Collected data
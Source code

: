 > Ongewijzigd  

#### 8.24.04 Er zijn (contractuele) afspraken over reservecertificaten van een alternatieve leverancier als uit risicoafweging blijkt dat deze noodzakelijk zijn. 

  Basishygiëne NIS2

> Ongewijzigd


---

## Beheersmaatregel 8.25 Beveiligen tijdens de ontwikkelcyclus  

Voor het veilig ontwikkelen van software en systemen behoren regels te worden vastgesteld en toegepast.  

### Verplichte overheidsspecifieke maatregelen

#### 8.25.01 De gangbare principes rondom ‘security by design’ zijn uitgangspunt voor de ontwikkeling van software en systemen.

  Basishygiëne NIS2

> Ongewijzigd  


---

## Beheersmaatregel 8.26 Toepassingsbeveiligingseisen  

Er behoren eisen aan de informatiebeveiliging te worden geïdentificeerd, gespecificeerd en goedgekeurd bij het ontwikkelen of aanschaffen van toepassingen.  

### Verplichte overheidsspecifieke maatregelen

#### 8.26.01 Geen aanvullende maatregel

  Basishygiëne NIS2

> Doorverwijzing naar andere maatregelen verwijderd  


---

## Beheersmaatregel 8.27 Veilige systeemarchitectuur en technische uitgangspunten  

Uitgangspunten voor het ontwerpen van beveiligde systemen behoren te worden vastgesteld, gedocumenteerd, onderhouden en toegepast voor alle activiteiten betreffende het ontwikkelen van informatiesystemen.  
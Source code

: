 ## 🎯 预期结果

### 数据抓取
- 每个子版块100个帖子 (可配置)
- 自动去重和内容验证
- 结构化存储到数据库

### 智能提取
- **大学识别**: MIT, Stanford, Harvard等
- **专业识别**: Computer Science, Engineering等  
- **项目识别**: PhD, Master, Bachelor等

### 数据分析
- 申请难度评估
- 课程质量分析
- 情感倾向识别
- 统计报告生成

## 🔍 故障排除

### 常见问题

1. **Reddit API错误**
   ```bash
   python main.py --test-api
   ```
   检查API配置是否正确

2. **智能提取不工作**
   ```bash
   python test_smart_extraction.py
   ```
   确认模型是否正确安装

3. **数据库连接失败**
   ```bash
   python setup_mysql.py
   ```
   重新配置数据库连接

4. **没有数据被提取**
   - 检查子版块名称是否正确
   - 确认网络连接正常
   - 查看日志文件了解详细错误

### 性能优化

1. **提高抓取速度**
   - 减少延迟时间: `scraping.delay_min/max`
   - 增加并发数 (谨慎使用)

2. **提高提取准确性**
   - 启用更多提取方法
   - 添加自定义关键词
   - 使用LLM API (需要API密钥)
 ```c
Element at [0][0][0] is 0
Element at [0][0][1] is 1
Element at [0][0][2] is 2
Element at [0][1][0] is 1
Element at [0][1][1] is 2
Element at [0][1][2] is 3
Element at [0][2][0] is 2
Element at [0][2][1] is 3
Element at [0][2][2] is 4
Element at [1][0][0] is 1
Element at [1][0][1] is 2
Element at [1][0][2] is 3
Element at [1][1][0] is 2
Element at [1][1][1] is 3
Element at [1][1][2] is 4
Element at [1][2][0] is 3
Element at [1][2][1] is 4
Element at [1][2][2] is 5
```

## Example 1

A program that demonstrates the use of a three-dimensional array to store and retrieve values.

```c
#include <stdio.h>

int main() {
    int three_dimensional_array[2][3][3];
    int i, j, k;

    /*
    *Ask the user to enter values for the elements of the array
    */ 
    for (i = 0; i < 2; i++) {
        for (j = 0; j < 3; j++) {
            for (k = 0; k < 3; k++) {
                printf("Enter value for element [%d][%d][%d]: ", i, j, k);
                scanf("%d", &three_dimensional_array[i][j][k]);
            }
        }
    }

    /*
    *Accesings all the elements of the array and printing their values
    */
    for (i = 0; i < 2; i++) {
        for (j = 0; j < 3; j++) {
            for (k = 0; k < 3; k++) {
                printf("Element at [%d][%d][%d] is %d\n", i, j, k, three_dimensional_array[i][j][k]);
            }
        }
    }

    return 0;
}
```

(Problem statement): Look over the records above and copy each line that includes the string "worden".

(Answer below):
Voor het veilig ontwikkelen van software en systemen behoren regels te worden vastgesteld en toegepast.  
Er behoren eisen aan de informatiebeveiliging te worden geïdentificeerd, gespecificeerd en goedgekeurd bij het ontwikkelen of aanschaffen van toepassingen.  
Uitgangspunten voor het ontwerpen van beveiligde systemen behoren te worden vastgesteld, gedocumenteerd, onderhouden en toegepast voor alle activiteiten betreffende het ontwikkelen van informatiesystemen.  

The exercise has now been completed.